I'm in love with with the last two lines. Anyhow, it hit me, it did. And I liked it. Though it made me sad.

And I'm only 20 ^_^

But yeah, I've been searching lately. For someone(s) who is... searching for something in life. Like Andrew! Like... Marlene, maybe. Like Skot (though maybe in a less negative way). It's hard to describe.

And on the more love oriented side of things, I'm kind of worried it has run out. My love, that is. A loss of innocence, perhaps. It's appropriate, at least, what with my name being Eden and all.

Or maybe it's just that I've run out of people to love. Heh. Or the world's run out of lovable people.

Anyhow, that's where I am with that. Regardless of it all, I am probably the happiest I have ever been in my life ^_^

I am also stewing on a thousand possible futures. And I think this summer I may decide to eat the whole fig tree. Ideas are:

-conducting focus (with Gerry?)
-elementary ed courses
-composition
-finishing up my English second teaching area
-UVSMEA president?
-directed study about:
-composition
-soundscape
-curriculum development
-all three together? such as "sound environment awareness via composition curriculum development?" maybe that's more something someone should pursue for their masters... I'm not sure.

Something else entirely different, again:

http://www.ecclectica.ca/issues/2006/2/ElliottVeblen.ecc.asp

I don't really agree with this article in full, but I thought it was interesting. It's funny, because I came across it rather accidentally and I had been thinking about the issue, sort of, after listening to another Bloc Party song. (Pop songs won't change the government). I don't think this article fully grasps the issue, nor do I think it has a realistic view of what music can achieve. Also, I think a lot of music students/faculty would find it insulting. Most of their reasons for being insulted would be their love of tradition, etc., which is silly to an extent.

I dislike the emphasis on art purely as a medium for political/social change. There is something to be said for art for art's sake. Although I understand the immense feeling of despair one can get when thinking of all of the problems in the world and how no one is doing anything to fix anything, I also feel that if everyone did something, no one would have to do everything: not all music needs to be political for political music to be effective. Plus, life can be about so much more than survival. I realize I'm saying this from a privileged Caucasian university student's point of view, I really do. But some of the most beautiful insight and art can come out of some of the most depraved situations.

Anyhow, with that all said, I need to go practice my flute. Practice my scales and jury pieces in the western tradition. That's right. ^_^

Love

Mar 21, 2007

Limerence

Limerence:

http://en.wikipedia.org/wiki/Limerance

(also spelt limerance, apparently)

Why is this not a more common word? My friends and I in highschool made up the term "lurve" for this very thing, because we couldn't think of another word for it. To quote une monsieur, it is "a staple emotion of teenage romance!"

Anyhow, read the article a bit. I found it really insightful. I suppose her book would probably be as well.

Love,
Eden

The landscape screams for silence.

The Rothko Chapel:

http://www.menil.org/rothko.html

http://www.rothkochapel.org/

http://en.wikipedia.org/wiki/Rothko_Chapel


(Rothko's Triptych)

A piece we are studying in class, of the same name, was written by Morton Feldman.
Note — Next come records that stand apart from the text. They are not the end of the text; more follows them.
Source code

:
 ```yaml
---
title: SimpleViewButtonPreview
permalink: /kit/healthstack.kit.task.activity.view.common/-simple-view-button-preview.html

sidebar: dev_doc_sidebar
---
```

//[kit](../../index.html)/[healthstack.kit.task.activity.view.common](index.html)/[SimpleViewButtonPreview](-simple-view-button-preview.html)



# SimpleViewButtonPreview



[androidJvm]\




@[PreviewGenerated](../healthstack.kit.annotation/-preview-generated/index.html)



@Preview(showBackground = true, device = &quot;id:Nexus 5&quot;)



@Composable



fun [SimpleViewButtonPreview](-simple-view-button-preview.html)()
In his Darmstadt lectures, after discussing how he hears and composes with a spectrum of 88 notes (not 12 notes transferred to different octaves) he says:

"I hear them. Of course, maybe you don't hear them. Maybe you didn't know that was music. Maybe you thought music was words without music. I don't know. Talk without music, concepts without hearing. I don't know" (page 195).

Concepts without hearing. I'm in love with this man.
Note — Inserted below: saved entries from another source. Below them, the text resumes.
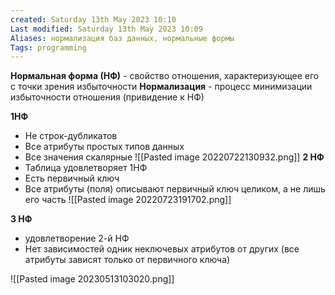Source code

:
 ```yaml
---
created: Saturday 13th May 2023 10:10
Last modified: Saturday 13th May 2023 10:09
Aliases: нормализация баз данных, нормальные формы
Tags: programming
---
```


**Нормальная форма (НФ)** - свойство отношения, характеризующее его с точки зрения избыточности
**Нормализация** - процесс минимизации избыточности отношения (привидение к НФ)

**1НФ**
- Не строк-дубликатов
- Все атрибуты простых типов данных
- Все значения скалярные
![[Pasted image 20220722130932.png]]
**2 НФ**
- Таблица удовлетворяет 1НФ
- Есть первичный ключ
- Все атрибуты (поля) описывают первичный ключ целиком, а не лишь его часть
![[Pasted image 20220723191702.png]]

**3 НФ**
- удовлетворение 2-й НФ
- Нет зависимостей одник неключевых атрибутов от других (все атрибуты зависят только от первичного ключа)

![[Pasted image 20230513103020.png]]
Also, R. Murray Schaeffer came to our class the other day. Y'know, t'was just a casual visit. It's not like he's an amazing, well known Canadian composer who works in soundscape and acoustic ecology as well as composition! Oh my goodness, it was so awesome. The Layfayette String Quartet commissioned his 11th String Quartet, and we heard the first performance (ever) of two of the movements.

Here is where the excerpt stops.